Make a claim with cms and universal credit. Change the locks while he is out if isn't on the tenancy. Pack his clothes etc and leave it out for him. He is taking the piss. If this new girl is so amazing he can live with her. You don't deserve this

Channellingsophistication · 30/01/2024 09:03

Catching up with this thread. I hope things are working out better for you OP and that your partner has now left. So sorry to hear you are in this horrible situation.

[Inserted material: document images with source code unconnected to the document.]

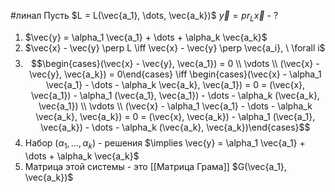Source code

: #линал 
Пусть $L = L(\vec{a_1}, \dots, \vec{a_k})$
$\vec{y} = pr_L \vec{x}$ - ?
1. $\vec{y} = \alpha_1 \vec{a_1} + \dots + \alpha_k \vec{a_k}$
2. $\vec{x} - \vec{y} \perp L \iff \vec{x} - \vec{y} \perp \vec{a_i}, \ \forall i$
3. $$\begin{cases}(\vec{x} - \vec{y}, \vec{a_1}) = 0 \\ \vdots \\  (\vec{x} - \vec{y}, \vec{a_k}) = 0\end{cases} \iff \begin{cases}(\vec{x} - \alpha_1 \vec{a_1} - \dots - \alpha_k \vec{a_k}, \vec{a_1}) = 0 = (\vec{x}, \vec{a_1}) - \alpha_1 (\vec{a_1}, \vec{a_1}) - \dots - \alpha_k (\vec{a_k}, \vec{a_1}) \\ \vdots \\  (\vec{x} - \alpha_1 \vec{a_1} - \dots - \alpha_k \vec{a_k}, \vec{a_k}) = 0 = (\vec{x}, \vec{a_k}) - \alpha_1 (\vec{a_1}, \vec{a_k}) - \dots - \alpha_k (\vec{a_k}, \vec{a_k})\end{cases}$$
4. Набор $(\alpha_1, \dots, \alpha_k)$ - решения $\implies \vec{y} = \alpha_1 \vec{a_1} + \dots + \alpha_k \vec{a_k}$
5. Матрица этой системы - это [[Матрица Грама]] $G(\vec{a_1}, \vec{a_k})$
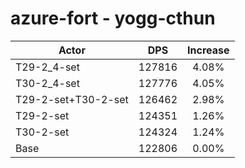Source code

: # azure-fort - yogg-cthun
| Actor | DPS | Increase |
|---|:---:|:---:|
|T29-2_4-set|127816|4.08%|
|T30-2_4-set|127776|4.05%|
|T29-2-set+T30-2-set|126462|2.98%|
|T29-2-set|124351|1.26%|
|T30-2-set|124324|1.24%|
|Base|122806|0.00%|
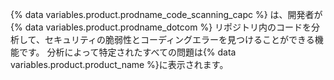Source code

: {% data variables.product.prodname_code_scanning_capc %} は、開発者が {% data variables.product.prodname_dotcom %} リポジトリ内のコードを分析して、セキュリティの脆弱性とコーディングエラーを見つけることができる機能です。 分析によって特定されたすべての問題は{% data variables.product.product_name %}に表示されます。
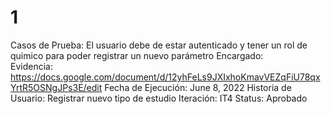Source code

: # 1

Casos de Prueba: El usuario debe de estar autenticado y tener un rol de quimico para poder registrar un nuevo parámetro
Encargado:  
Evidencia: https://docs.google.com/document/d/12yhFeLs9JXIxhoKmavVEZqFiU78qxYrtR5OSNgJPs3E/edit
Fecha de Ejecución: June 8, 2022
Historia de Usuario: Registrar nuevo tipo de estudio
Iteración: IT4
Status: Aprobado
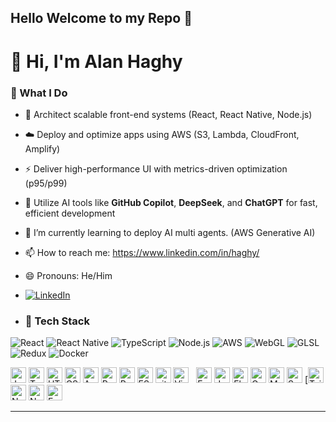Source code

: ## Hello Welcome to my Repo 👋

<!--
**AlanHaghy/AlanHaghy** is a ✨ _special_ ✨ repository because its `README.md` (this file) appears on your GitHub profile.
-->
# 👋 Hi, I'm Alan Haghy

### 💼 What I Do
- 🧩 Architect scalable front-end systems (React, React Native, Node.js)
- ☁️ Deploy and optimize apps using AWS (S3, Lambda, CloudFront, Amplify)
- ⚡ Deliver high-performance UI with metrics-driven optimization (p95/p99)
- 🤖 Utilize AI tools like **GitHub Copilot**, **DeepSeek**, and **ChatGPT** for fast, efficient development
- 🌱 I’m currently learning to deploy AI multi agents. (AWS Generative AI) 
- 📫 How to reach me: https://www.linkedin.com/in/haghy/
- 😄 Pronouns: He/Him

- [![LinkedIn](https://img.shields.io/badge/LinkedIn-0077B5?style=flat-square&logo=linkedin&logoColor=white)](https://www.linkedin.com/in/haghy/)

- ### 🧠 Tech Stack
![React](https://img.shields.io/badge/-React-61DAFB?style=flat-square&logo=React&logoColor=000)
![React Native](https://img.shields.io/badge/-React%20Native-20232A?style=flat-square&logo=React&logoColor=61DAFB)
![TypeScript](https://img.shields.io/badge/-TypeScript-3178C6?style=flat-square&logo=typescript&logoColor=white)
![Node.js](https://img.shields.io/badge/-Node.js-43853D?style=flat-square&logo=node.js&logoColor=white)
![AWS](https://img.shields.io/badge/-AWS-232F3E?style=flat-square&logo=amazon-aws)
![WebGL](https://img.shields.io/badge/-WebGL-990000?style=flat-square&logo=webgl)
![GLSL](https://img.shields.io/badge/-GLSL-8A2BE2?style=flat-square)
![Redux](https://img.shields.io/badge/-Redux-764ABC?style=flat-square&logo=redux&logoColor=white)
![Docker](https://img.shields.io/badge/-Docker-2496ED?style=flat-square&logo=docker&logoColor=white)

<img src="https://img.shields.io/badge/JavaScript-282C34?logo=javascript&logoColor=F7DF1E" alt="JavaScript logo" title="JavaScript" height="25" />
<img src="https://img.shields.io/badge/TypeScript-282C34?logo=typescript&logoColor=3178C6" alt="TypeScript logo" title="TypeScript" height="25" />
<img src="https://img.shields.io/badge/HTML5-282C34?logo=html5&logoColor=E34F26" alt="HTML5 logo" title="HTML5" height="25" />
<img src="https://img.shields.io/badge/CSS3-282C34?logo=css3&logoColor=1572B6" alt="CSS3 logo" title="CSS3" height="25" />
<img src="https://img.shields.io/badge/Android-282C34?logo=android&logoColor=3DDC84" alt="Android logo" title="Android" height="25" />
<img src="https://img.shields.io/badge/React Native-282C34?logo=react&logoColor=61DAFB" alt="React Native logo" title="React Native" height="25" />
<img src="https://img.shields.io/badge/Redux-282C34?logo=redux&logoColor=764ABC" alt="Redux logo" title="Redux" height="25" />
<img src="https://img.shields.io/badge/ESLint-282C34?logo=eslint&logoColor=4B32C3" alt="ESLint logo" title="ESLint" height="25" />
<img src="https://img.shields.io/badge/git-282C34?logo=git&logoColor=F05032" alt="git logo" title="git" height="25" />
<img src="https://img.shields.io/badge/VS%20Code-282C34?logo=visual-studio-code&logoColor=007ACC" alt="Visual Studio Code logo" title="Visual Studio Code" height="25" />
&nbsp;
<img src="https://img.shields.io/badge/Fastlane-282C34?logo=fastlane&logoColor=00F200" alt="Fastlane logo" title="Fastlane" height="25" />
<img src="https://img.shields.io/badge/Jest-282C34?logo=jest&logoColor=C21325" alt="Jest logo" title="Jest" height="25" />
<img src="https://img.shields.io/badge/Flutter-282C34?logo=flutter&logoColor=02569B" alt="Flutter logo" title="Flutter" height="25" />
<img src="https://img.shields.io/badge/GraphQL-282C34?logo=graphql&logoColor=E10098" alt="GraphQL logo" title="GraphQL" height="25" />
<img src="https://img.shields.io/badge/MongoDB-282C34?logo=mongodb&logoColor=47A248" alt="MongoDB logo" title="MongoDB" height="25" />
<img src="https://img.shields.io/badge/Sass-282C34?logo=sass&logoColor=CC6699" alt="Sass logo" title="Sass" height="25" />
[<img src="https://img.shields.io/badge/Tailwind%20CSS-282C34?logo=tailwind-css&logoColor=38B2AC" alt="Tailwind CSS logo" title="Tailwind CSS" height="25" />
<img src="https://img.shields.io/badge/Node.js-282C34?logo=node.js&logoColor=339933" alt="Node.js logo" title="Node.js" height="25" />
<img src="https://img.shields.io/badge/Next.js-282C34?logo=next.js&logoColor=FFFFFF" alt="Next.js logo" title="Next.js" height="25" />
<img src="https://img.shields.io/badge/Express-282C34?logo=express&logoColor=FFFFFF" alt="Express.js logo" title="Express.js" height="25" />



---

RachelVictoria · 30/01/2024 13:05

Update , things went very south after this point his behaviour continued still demanding you know what and he became much more controlling and started depriving us of food all together only spending money on himself, as he thought I was not appreciative enough . He started shouting all the time although he seemed friendly to the outside world, It became unbearable but I was trying to get through this for the children to have a father thinking it would get better . It seemed me being nice angered him. The abuse and insults continued daily and he gave me minor injuries which I stupidly forgave then one evening after work he got angry because our daughter had told me he blocked her on iMessage and WhatsApp which she was upset about , it escalated into him being very violent towards me and I finally called the police it was my breaking point. So after all the darkness we are free and there’s bail conditions where he no longer can live or come here. He will attend court in 7 months for his actions. Unfortunately he’s not paying child maintenance so financially it’s not good but the darkness is over . It was such a horrible time but we got through and we are safe and slowly rebuilding our life and our self esteem.